Parliament of South Africa
- Long title Act to provide for the further extension of the period of office of the sitting members of the House of Assembly elected under the Separate Representation of Voters Act, 1951; to prohibit the filling of any vacancy in the representation of any division referred to in section 6 (2) (a) or (b) of the said Act or in the representation of non-Europeans in the Senate under section 7 of the said Act; to repeal the said Act with effect from the date of dissolution of the House of Assembly; and to provide for matters incidental thereto. ;
- Citation: Act No. 50 of 1968
- Enacted by: Parliament of South Africa
- Assented to: 27 May 1968
- Commenced: 5 June 1968 / 2 March 1970
- Repealed: 3 September 1984

Repealed by
- Republic of South Africa Constitution Act, 1983

Related legislation
- Separate Representation of Voters Act, 1951

= Separate Representation of Voters Amendment Act, 1968 =

Repealed South African apartheid law

The Separate Representation of Voters Amendment Act, 1968 (Act No. 50 of 1968) was an act of the Parliament of South Africa enacted under the government of B. J. Vorster, which repealed the Separate Representation of Voters Act, 1951.

The act provided for the expiry of the term of all members of the South African Parliament who had represented "non-European" voters, as well as preventing the election of any future members under that categorisation.

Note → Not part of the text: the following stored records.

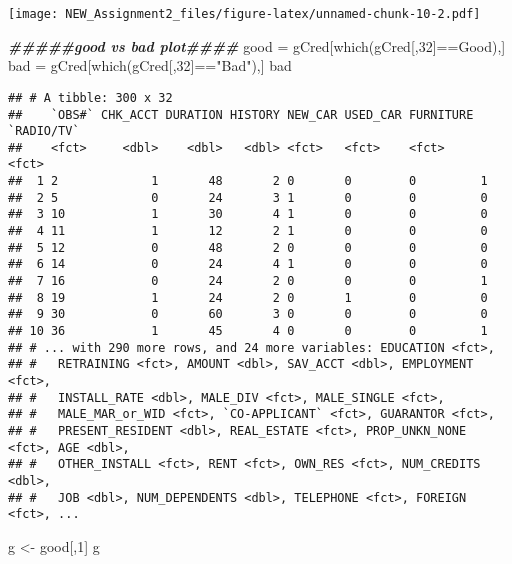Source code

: \documentclass[
]{article}
\newenvironment{Shaded}{\begin{snugshade}}{\end{snugshade}}
\newcommand{\DecValTok}[1]{\textcolor[rgb]{0.00,0.00,0.81}{#1}}
\newcommand{\DocumentationTok}[1]{\textcolor[rgb]{0.56,0.35,0.01}{\textbf{\textit{#1}}}}
\newcommand{\FunctionTok}[1]{\textcolor[rgb]{0.00,0.00,0.00}{#1}}
\newcommand{\NormalTok}[1]{#1}
\newcommand{\OtherTok}[1]{\textcolor[rgb]{0.56,0.35,0.01}{#1}}
\newcommand{\SpecialCharTok}[1]{\textcolor[rgb]{0.00,0.00,0.00}{#1}}
\newcommand{\StringTok}[1]{\textcolor[rgb]{0.31,0.60,0.02}{#1}}
\begin{document}
\texttt{[image: NEW\_Assignment2\_files/figure-latex/unnamed-chunk-10-2.pdf]}

\begin{Shaded}
\begin{Highlighting}[]
\DocumentationTok{\#\#\#\#\#good vs bad plot\#\#\#\#}
\NormalTok{good }\OtherTok{=}\NormalTok{ gCred[}\FunctionTok{which}\NormalTok{(gCred[,}\DecValTok{32}\NormalTok{]}\SpecialCharTok{==}\StringTok{\textquotesingle{}Good\textquotesingle{}}\NormalTok{),]}
\NormalTok{bad }\OtherTok{=}\NormalTok{ gCred[}\FunctionTok{which}\NormalTok{(gCred[,}\DecValTok{32}\NormalTok{]}\SpecialCharTok{==}\StringTok{"Bad"}\NormalTok{),]}
\NormalTok{bad}
\end{Highlighting}
\end{Shaded}

\begin{verbatim}
## # A tibble: 300 x 32
##    `OBS#` CHK_ACCT DURATION HISTORY NEW_CAR USED_CAR FURNITURE `RADIO/TV`
##    <fct>     <dbl>    <dbl>   <dbl> <fct>   <fct>    <fct>     <fct>     
##  1 2             1       48       2 0       0        0         1         
##  2 5             0       24       3 1       0        0         0         
##  3 10            1       30       4 1       0        0         0         
##  4 11            1       12       2 1       0        0         0         
##  5 12            0       48       2 0       0        0         0         
##  6 14            0       24       4 1       0        0         0         
##  7 16            0       24       2 0       0        0         1         
##  8 19            1       24       2 0       1        0         0         
##  9 30            0       60       3 0       0        0         0         
## 10 36            1       45       4 0       0        0         1         
## # ... with 290 more rows, and 24 more variables: EDUCATION <fct>,
## #   RETRAINING <fct>, AMOUNT <dbl>, SAV_ACCT <dbl>, EMPLOYMENT <fct>,
## #   INSTALL_RATE <dbl>, MALE_DIV <fct>, MALE_SINGLE <fct>,
## #   MALE_MAR_or_WID <fct>, `CO-APPLICANT` <fct>, GUARANTOR <fct>,
## #   PRESENT_RESIDENT <dbl>, REAL_ESTATE <fct>, PROP_UNKN_NONE <fct>, AGE <dbl>,
## #   OTHER_INSTALL <fct>, RENT <fct>, OWN_RES <fct>, NUM_CREDITS <dbl>,
## #   JOB <dbl>, NUM_DEPENDENTS <dbl>, TELEPHONE <fct>, FOREIGN <fct>, ...
\end{verbatim}

\begin{Shaded}
\begin{Highlighting}[]
\NormalTok{g }\OtherTok{\textless{}{-}}\NormalTok{ good[,}\DecValTok{1}\NormalTok{]}
\NormalTok{g}
\end{Highlighting}
\end{Shaded}
\end{document}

This removed the four members of the House of Assembly who were elected by Coloured voters in the Cape Province as well as abolishing the additional nominated seat in the Senate for the "non-European" (i.e. Coloured, as black Africans were explicitly excluded from the definition under section 1 (ii) of the 1951 act) population of the Cape Province, that had only been filled once in 1957 and had been vacant since 1962. Subsequently the House of Assembly would be elected solely by white voters.

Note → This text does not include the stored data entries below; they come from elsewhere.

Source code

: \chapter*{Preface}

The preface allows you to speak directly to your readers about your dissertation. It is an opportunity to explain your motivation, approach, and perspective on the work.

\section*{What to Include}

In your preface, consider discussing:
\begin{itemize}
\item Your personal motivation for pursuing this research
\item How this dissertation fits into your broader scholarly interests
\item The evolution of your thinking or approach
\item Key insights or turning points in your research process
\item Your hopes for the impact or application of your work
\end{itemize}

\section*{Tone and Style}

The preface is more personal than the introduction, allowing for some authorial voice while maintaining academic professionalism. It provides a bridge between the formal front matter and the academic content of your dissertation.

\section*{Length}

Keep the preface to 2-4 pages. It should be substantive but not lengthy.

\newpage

The act was promulgated on 5 June 1968, but the repeal only took effect at the dissolution of the House of Assembly on 2 March 1970, before the general election of 22 April 1970. In the interim, the term of office of the four members was extended and the filling of any vacancy in their seats (or the vacancy of the additional Senate seat for the Coloured population of the Cape Province) was prohibited.

In 1969, Coloured citizens were given the right to elect members to the Coloured Persons Representative Council, a quasi-legislative body with limited powers.

The act was repealed by the Constitution of 1983, which created the House of Representatives to represent Coloured citizens in Parliament.